You know you’re obsessed with True Romance if…



1)You travel across the country to sell stolen coke

2)You get married to a whore the day after you met her

3)You use a whole pound of sugar per ounce of coffee

4)You meet Elvis Presley everytime you take a piss

5)You drive a red Mustang

6)You find it’s romantic to kill a pimp

7)Your bedroom is a pop-culure explosion

8)You say to Sicilians that they’re carrying nigger blood

9)You watch Kung fu triple features for your birthday

10)You work in a comic books store

11)You leave your ID on the crime scene everytime you commit a massacre

12)You name your kid Elvis

13)You eat magnets



Feel free to add whatever makes you realize that you’re obsessed with True Romance!


#2

- You say “Helloooo Baaaaaaaaaby!” everytime someone you call picks up the phone.


  • You recite Clarence’s Jailhouse Rock monolgue everytime youre at a bar.


  • Everytime you drive out of a fast food parking lot you say “We now return to Bullitt already in progress”

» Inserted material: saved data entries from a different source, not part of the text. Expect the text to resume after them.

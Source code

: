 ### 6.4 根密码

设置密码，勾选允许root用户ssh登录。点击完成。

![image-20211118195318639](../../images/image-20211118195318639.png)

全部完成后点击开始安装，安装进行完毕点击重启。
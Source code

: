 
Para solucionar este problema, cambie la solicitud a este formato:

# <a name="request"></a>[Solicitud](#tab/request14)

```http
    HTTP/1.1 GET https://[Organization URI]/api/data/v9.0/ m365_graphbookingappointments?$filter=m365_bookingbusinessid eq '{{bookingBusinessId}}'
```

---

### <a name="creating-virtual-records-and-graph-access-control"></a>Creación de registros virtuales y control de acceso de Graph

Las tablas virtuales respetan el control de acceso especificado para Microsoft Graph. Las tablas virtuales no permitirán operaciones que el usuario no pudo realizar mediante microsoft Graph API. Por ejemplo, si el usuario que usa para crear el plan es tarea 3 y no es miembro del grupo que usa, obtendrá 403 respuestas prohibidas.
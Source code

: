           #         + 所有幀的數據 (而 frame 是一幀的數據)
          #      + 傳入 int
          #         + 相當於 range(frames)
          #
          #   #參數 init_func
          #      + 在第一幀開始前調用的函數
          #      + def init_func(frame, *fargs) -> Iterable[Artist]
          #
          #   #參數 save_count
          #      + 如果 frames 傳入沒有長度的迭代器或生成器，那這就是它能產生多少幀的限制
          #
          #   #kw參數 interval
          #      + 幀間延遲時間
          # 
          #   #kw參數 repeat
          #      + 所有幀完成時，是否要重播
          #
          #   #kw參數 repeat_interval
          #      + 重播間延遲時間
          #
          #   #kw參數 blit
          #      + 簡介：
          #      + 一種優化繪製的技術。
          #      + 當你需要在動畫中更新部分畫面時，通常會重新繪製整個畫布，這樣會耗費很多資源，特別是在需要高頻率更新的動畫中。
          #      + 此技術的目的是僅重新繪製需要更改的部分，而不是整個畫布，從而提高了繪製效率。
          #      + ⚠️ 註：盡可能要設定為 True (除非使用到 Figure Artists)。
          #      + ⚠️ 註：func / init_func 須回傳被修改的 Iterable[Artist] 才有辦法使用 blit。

  • Every month you give your landlord an empty envelope and tell him “Thats for my piece of mind…etc”


  • You only eat the gorilla in animal crackers.


  • Your living room looks like Drexl’s pimp pad/ You sit around in your boxers, robe and a leather hat and eat Chinese food and watch The Mack once a week.


  • You make your dates spill popcorn on your lap and brush it off whenever you goto the movies.


  • You do fake kung fu on her when you get out of the movies. Even when the movie you saw ISNT kung fu.

#3

[quote=“PopeyePete”]

  • You only eat the gorilla in animal crackers.
    [/quote]

Hahahaha good one!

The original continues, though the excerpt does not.